There is one span to output from the data below: the lines starting at the line with "Indicateurs morphologiques et" and ending at the line with "du modèle macroscopique". Output it exactly, ends included, nothing more.

______

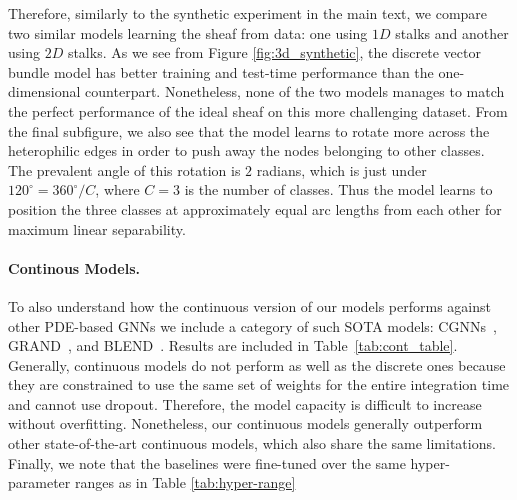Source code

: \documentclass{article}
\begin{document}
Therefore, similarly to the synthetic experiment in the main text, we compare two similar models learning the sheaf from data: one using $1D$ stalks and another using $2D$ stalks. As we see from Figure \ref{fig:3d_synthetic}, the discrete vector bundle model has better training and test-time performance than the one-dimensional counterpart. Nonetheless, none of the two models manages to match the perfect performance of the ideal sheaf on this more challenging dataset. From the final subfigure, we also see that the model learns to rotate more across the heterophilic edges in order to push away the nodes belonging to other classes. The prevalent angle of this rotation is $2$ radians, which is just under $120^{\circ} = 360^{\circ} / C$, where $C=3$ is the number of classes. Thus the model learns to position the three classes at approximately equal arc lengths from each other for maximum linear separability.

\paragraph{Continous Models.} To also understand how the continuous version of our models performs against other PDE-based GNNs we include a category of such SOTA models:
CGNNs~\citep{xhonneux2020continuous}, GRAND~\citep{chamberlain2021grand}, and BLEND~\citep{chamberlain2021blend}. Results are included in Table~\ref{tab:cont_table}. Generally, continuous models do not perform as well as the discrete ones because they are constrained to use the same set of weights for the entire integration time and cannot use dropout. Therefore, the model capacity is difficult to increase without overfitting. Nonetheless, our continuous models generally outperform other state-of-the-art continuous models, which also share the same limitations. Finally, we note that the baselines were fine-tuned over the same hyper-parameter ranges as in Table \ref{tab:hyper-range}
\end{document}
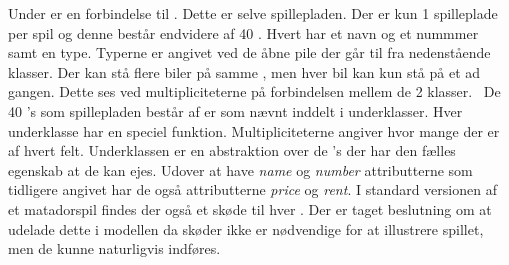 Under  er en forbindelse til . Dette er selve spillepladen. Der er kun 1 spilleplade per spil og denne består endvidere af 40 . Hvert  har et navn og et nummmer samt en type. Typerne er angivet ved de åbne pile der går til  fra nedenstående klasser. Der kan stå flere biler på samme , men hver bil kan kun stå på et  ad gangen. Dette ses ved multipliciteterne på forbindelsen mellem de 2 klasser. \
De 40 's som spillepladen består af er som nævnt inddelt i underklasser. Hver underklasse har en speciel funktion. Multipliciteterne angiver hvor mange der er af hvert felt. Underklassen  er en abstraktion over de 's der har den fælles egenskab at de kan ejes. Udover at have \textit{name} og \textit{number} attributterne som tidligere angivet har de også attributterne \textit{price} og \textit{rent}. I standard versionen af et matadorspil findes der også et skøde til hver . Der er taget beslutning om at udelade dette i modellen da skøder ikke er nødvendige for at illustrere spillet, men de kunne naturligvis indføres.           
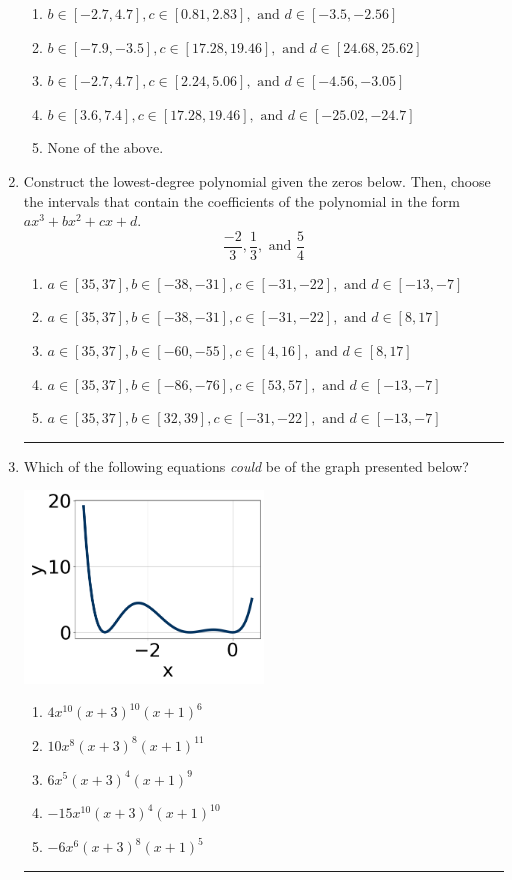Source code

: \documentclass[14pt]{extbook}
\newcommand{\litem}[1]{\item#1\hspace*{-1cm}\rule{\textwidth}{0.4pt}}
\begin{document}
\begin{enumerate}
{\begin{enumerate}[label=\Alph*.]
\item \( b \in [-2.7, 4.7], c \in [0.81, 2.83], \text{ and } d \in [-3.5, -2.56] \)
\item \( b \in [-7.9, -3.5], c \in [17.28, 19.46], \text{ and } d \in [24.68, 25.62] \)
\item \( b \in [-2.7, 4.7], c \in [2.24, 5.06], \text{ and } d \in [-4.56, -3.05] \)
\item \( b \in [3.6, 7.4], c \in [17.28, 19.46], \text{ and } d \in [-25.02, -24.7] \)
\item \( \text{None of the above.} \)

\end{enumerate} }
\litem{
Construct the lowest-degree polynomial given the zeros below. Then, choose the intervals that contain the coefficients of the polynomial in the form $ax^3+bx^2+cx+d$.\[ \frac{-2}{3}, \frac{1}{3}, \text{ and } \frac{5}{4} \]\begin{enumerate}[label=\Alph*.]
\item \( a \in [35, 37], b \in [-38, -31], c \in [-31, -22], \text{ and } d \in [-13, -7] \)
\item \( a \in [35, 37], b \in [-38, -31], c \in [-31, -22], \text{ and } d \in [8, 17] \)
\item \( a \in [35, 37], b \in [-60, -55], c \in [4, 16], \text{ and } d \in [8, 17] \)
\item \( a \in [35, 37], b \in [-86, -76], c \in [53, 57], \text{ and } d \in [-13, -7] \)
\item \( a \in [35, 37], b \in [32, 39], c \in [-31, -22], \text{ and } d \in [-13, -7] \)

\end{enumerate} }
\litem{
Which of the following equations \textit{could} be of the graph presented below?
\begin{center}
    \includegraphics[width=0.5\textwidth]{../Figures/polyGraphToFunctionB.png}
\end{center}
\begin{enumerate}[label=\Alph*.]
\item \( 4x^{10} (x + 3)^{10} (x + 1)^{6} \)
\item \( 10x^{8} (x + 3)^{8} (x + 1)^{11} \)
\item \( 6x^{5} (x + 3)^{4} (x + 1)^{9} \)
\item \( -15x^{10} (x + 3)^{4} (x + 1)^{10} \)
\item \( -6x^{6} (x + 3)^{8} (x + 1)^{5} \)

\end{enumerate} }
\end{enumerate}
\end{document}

______

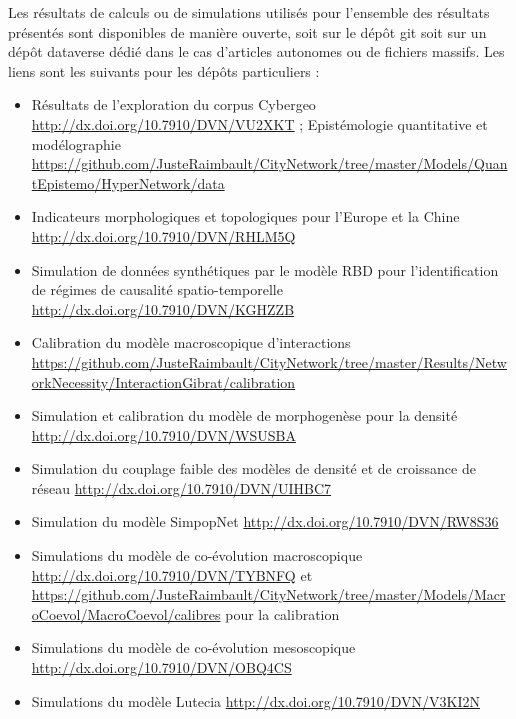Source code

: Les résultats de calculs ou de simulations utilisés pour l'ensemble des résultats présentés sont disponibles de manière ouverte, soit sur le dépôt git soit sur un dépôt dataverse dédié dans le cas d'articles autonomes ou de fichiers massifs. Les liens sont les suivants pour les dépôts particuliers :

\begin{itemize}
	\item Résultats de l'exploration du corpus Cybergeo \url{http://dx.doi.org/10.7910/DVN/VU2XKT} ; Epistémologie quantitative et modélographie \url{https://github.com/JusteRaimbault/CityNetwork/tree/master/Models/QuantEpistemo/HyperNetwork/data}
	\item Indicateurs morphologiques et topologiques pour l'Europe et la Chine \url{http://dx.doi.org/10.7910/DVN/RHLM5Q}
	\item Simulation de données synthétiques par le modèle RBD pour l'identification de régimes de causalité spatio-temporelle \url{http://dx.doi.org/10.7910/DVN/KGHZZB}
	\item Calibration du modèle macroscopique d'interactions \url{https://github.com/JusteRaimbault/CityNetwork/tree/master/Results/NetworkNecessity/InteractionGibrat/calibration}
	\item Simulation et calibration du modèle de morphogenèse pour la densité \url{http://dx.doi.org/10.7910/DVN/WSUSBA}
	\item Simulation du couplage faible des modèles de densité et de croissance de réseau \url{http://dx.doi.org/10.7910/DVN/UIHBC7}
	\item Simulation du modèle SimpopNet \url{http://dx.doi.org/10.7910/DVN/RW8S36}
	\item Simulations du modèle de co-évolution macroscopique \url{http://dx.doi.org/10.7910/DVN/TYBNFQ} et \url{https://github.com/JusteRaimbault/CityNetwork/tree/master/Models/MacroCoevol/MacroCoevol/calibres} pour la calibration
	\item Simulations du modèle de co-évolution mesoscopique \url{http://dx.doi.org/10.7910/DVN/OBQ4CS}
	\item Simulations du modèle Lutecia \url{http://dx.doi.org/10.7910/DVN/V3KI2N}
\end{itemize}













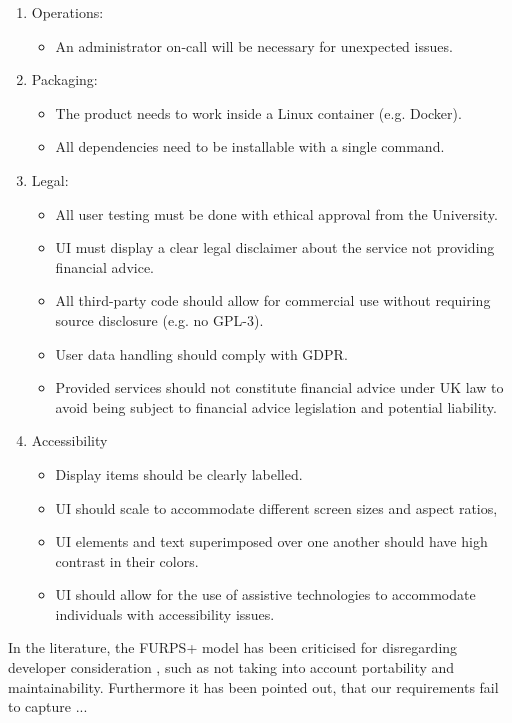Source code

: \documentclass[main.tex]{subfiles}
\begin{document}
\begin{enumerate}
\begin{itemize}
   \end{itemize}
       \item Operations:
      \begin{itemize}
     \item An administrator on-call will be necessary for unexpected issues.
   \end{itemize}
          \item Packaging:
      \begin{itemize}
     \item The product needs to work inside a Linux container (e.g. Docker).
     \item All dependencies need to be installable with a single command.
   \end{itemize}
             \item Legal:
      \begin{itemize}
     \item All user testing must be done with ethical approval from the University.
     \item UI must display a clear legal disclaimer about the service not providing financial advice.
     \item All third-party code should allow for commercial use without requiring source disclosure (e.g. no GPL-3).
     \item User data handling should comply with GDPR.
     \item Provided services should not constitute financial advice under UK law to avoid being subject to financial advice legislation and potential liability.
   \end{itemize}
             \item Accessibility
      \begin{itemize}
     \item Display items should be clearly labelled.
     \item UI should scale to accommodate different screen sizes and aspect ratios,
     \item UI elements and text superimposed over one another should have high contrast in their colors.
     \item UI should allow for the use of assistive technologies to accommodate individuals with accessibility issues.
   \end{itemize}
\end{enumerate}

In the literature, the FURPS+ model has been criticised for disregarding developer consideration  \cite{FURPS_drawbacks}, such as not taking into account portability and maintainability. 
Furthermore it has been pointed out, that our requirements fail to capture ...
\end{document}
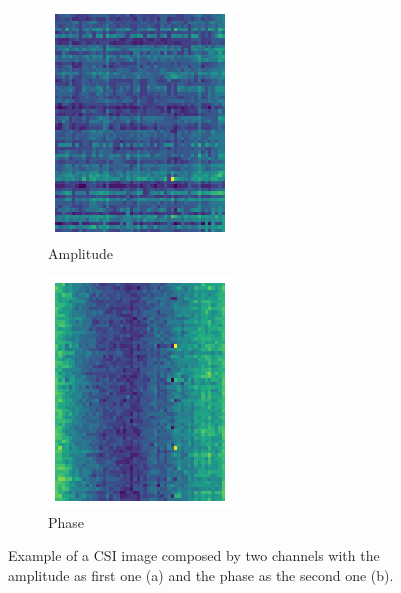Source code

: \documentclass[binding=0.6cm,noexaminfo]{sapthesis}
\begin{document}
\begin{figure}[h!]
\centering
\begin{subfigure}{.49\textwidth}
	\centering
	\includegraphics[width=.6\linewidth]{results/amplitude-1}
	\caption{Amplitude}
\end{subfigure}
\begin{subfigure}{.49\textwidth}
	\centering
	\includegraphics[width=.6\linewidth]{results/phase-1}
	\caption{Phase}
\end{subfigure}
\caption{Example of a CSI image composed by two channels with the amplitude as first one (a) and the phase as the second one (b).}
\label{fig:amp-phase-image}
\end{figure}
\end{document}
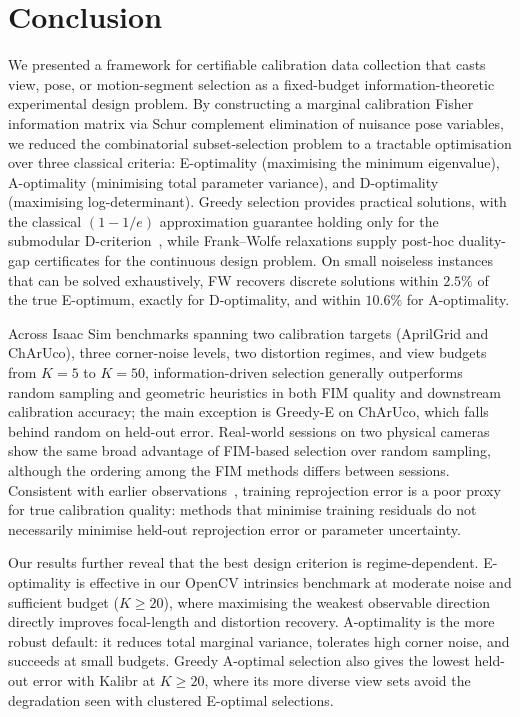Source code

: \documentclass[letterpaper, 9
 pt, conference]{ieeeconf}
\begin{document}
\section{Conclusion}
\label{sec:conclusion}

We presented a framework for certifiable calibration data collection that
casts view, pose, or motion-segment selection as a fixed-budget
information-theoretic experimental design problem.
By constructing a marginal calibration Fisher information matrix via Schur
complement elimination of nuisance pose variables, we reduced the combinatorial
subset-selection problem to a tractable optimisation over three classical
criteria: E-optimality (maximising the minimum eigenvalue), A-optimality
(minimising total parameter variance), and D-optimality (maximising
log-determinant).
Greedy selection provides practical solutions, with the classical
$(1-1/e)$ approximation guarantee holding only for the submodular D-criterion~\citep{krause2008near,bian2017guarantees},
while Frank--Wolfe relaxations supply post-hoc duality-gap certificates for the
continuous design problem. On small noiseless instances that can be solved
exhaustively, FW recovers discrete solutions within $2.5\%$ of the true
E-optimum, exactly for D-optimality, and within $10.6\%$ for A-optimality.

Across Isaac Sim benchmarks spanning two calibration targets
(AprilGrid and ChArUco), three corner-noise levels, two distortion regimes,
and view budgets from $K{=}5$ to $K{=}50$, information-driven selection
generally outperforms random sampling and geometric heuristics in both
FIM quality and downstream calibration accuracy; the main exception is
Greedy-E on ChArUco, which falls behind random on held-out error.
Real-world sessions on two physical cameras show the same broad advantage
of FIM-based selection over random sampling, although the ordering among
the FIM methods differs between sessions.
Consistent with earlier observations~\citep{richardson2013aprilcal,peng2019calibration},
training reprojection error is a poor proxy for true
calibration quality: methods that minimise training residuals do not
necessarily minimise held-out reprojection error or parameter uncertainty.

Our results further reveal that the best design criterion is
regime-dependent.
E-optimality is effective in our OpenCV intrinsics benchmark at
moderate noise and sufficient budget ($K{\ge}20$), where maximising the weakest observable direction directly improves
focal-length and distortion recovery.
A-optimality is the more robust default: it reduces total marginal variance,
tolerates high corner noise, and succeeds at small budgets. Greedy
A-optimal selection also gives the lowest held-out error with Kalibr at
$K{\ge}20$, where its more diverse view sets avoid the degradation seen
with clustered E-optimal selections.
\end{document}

______

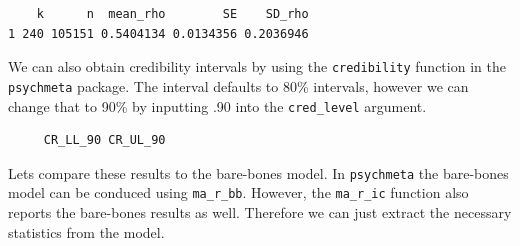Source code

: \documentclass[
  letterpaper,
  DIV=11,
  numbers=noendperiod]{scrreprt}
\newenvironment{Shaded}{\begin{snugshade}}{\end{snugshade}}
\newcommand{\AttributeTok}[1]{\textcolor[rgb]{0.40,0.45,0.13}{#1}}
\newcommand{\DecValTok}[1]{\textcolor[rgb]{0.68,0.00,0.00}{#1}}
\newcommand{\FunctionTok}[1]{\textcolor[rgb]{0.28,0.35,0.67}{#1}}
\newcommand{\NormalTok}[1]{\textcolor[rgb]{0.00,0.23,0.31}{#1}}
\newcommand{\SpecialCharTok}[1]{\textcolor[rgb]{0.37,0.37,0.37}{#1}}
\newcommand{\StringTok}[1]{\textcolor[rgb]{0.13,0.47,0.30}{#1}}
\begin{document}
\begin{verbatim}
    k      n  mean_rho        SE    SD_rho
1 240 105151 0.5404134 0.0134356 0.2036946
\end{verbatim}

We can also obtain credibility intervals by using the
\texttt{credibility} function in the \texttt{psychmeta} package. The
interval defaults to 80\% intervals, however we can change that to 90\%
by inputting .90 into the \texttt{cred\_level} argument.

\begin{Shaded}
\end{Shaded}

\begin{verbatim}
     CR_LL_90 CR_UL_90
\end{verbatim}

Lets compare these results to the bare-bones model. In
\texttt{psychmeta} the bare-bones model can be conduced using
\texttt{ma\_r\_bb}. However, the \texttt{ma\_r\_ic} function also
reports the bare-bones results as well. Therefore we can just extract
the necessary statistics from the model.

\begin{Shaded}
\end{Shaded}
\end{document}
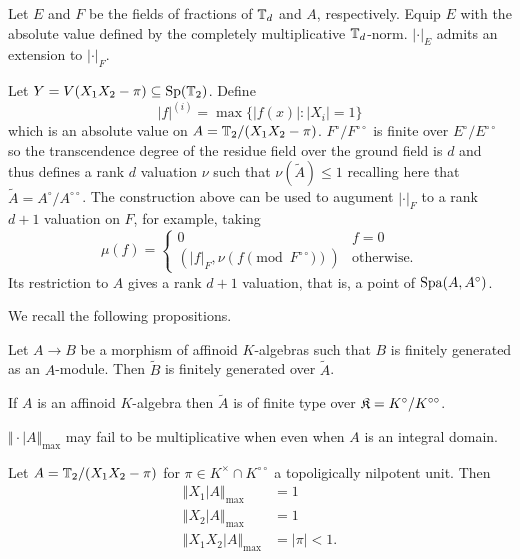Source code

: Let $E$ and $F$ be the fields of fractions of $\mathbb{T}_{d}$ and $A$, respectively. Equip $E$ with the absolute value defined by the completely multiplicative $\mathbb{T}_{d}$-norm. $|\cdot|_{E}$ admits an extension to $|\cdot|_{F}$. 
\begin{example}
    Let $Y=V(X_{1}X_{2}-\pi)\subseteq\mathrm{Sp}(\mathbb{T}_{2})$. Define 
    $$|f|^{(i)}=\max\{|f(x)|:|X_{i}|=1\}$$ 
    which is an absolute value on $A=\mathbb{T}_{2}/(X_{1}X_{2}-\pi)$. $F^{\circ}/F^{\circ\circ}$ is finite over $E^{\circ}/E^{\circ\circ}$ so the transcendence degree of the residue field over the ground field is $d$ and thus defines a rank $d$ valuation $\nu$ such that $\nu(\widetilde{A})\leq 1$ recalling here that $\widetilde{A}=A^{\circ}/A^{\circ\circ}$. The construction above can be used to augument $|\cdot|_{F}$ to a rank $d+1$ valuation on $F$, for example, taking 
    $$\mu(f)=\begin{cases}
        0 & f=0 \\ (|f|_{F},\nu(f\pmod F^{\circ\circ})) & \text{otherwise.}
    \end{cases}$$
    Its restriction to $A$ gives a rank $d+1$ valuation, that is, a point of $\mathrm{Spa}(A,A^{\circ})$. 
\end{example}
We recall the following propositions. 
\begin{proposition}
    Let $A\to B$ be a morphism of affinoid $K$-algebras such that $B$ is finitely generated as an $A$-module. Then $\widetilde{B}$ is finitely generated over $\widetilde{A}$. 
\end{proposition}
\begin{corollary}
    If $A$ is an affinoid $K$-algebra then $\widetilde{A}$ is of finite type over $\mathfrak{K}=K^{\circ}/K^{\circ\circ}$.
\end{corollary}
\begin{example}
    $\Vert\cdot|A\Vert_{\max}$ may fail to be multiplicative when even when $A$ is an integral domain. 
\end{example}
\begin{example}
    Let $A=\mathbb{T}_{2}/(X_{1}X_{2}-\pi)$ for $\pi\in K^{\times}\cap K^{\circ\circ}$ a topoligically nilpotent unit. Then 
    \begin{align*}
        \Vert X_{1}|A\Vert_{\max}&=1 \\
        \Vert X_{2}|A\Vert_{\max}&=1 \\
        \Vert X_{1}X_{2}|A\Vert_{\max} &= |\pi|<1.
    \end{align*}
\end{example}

______

## TASK OUTPUT
	\item Indicateurs morphologiques et topologiques pour l'Europe et la Chine \url{http://dx.doi.org/10.7910/DVN/RHLM5Q}
	\item Simulation de données synthétiques par le modèle RBD pour l'identification de régimes de causalité spatio-temporelle \url{http://dx.doi.org/10.7910/DVN/KGHZZB}
	\item Calibration du modèle macroscopique d'interactions \url{https://github.com/JusteRaimbault/CityNetwork/tree/master/Results/NetworkNecessity/InteractionGibrat/calibration}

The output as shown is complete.